*** Supplied records ***

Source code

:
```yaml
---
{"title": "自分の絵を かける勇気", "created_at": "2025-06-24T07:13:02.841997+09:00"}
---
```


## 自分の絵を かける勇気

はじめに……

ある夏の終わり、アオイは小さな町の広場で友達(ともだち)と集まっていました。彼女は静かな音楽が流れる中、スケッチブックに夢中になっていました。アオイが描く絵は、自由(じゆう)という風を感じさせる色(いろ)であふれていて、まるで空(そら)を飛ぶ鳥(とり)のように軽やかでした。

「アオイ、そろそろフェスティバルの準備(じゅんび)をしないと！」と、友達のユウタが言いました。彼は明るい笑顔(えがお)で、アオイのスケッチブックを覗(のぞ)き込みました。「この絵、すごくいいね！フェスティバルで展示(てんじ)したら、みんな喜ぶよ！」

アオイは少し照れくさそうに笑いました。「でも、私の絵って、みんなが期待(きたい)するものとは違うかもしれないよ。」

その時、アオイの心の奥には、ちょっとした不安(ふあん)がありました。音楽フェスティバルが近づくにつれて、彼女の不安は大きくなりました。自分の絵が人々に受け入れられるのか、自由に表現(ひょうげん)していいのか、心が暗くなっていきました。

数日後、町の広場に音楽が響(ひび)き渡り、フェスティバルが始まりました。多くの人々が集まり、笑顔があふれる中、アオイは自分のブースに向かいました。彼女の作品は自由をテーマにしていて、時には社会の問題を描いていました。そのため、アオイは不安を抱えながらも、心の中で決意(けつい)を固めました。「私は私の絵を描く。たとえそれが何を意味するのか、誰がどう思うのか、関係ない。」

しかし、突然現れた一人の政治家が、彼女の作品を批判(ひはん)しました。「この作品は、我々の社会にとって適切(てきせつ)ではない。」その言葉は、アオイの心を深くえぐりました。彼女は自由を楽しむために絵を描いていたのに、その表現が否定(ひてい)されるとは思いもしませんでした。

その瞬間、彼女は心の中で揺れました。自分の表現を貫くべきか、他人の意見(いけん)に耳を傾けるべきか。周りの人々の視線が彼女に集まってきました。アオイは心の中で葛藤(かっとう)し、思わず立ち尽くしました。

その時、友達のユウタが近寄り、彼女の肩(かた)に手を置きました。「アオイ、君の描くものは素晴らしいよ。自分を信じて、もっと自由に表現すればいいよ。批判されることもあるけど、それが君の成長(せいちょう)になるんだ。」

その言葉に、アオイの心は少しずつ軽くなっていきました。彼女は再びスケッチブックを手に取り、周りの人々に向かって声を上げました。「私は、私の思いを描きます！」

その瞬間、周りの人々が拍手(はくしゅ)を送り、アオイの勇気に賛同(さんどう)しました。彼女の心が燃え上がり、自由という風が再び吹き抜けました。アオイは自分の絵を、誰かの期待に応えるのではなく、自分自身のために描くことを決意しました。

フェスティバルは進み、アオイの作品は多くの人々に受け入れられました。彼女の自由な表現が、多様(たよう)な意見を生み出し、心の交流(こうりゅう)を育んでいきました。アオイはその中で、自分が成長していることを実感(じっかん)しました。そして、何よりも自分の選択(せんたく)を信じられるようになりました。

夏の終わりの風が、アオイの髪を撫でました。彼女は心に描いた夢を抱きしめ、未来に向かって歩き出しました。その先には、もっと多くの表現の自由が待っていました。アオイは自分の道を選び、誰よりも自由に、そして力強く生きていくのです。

*** End of Supplied records ***

Copy every line above in which the string "その瞬間" shows up.

その瞬間、彼女は心の中で揺れました。自分の表現を貫くべきか、他人の意見(いけん)に耳を傾けるべきか。周りの人々の視線が彼女に集まってきました。アオイは心の中で葛藤(かっとう)し、思わず立ち尽くしました。
その瞬間、周りの人々が拍手(はくしゅ)を送り、アオイの勇気に賛同(さんどう)しました。彼女の心が燃え上がり、自由という風が再び吹き抜けました。アオイは自分の絵を、誰かの期待に応えるのではなく、自分自身のために描くことを決意しました。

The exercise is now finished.